Le corps est omni­pré­sent mais sans être « matière » à exhi­bi­tion. S’en per­çoivent les effets de pro­fon­deurs, de sur­faces, de lignes et pers­pec­tives Existe une sorte de dérive urbaine là où « la petite » est qui elle fut, ce qu’elle devient. La créa­trice nous ramène à des points de jonc­tion et d’achoppement, sans lamento mais selon des rafraî­chis­se­ments à la mémoire de la rai­son de vivre ou de ten­ter de le faire.
L’écriture dans sa ténuité inci­sive et alerte crée un che­min qui balance entre la brû­lure des ronces morales et la nudité du soleil rêvé. Il fend la nuit du passé et l’auteure l’élucide dans la lumière du pré­sent. Là où tout fut pour l’enfant obs­cur et résis­tant, Pau­line Sau­veur l’érige en une trans­pa­rence — ce qui ne veut pas dire que l’écriture la sauve pour autant. La lit­té­ra­ture semble deve­nir un art aussi rupestre que contemporain.
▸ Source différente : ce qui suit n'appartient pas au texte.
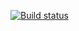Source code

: [![Build status](https://ci.appveyor.com/api/projects/status/yk4a49esg5p42cc1?svg=true)](https://ci.appveyor.com/project/Toha21/cardorder-7goaf)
Le passé empiété crée d’étranges pers­pec­tives et struc­tures afin de mon­ter com­ment une vie se décrée au moment où elle devrait se réveiller. Tout cela dit sans haine car une telle « cou­seuse », repre­nant un fil pre­mier et par­fois un fil perdu, crée un point moins de croix que dis­crè­te­ment sen­suel. Pau­line Sau­veur sug­gère le sen­ti­ment dif­fus d’un étrange accom­plis­se­ment en deve­nir. Libé­rée des réfé­rences clas­siques de la psy­ché, l’auteure se « recoud » dans des « prises » d’espaces sour­de­ment rem­plis mais aussi nour­ris d’intervalles.
Le texte gagne en ouver­tures par de tels tra­cés comme si la main de la créa­trice le façon­nait « aveu­glé­ment » yeux ouverts, yeux fer­més en den­telles pour le faire appa­raître autrement.

jean-paul gavard-perret

Pau­line Sau­veur, Les yeux bro­dés, Jacques Fla­ment Edtions, 2018., 78 p. — 10,00 €.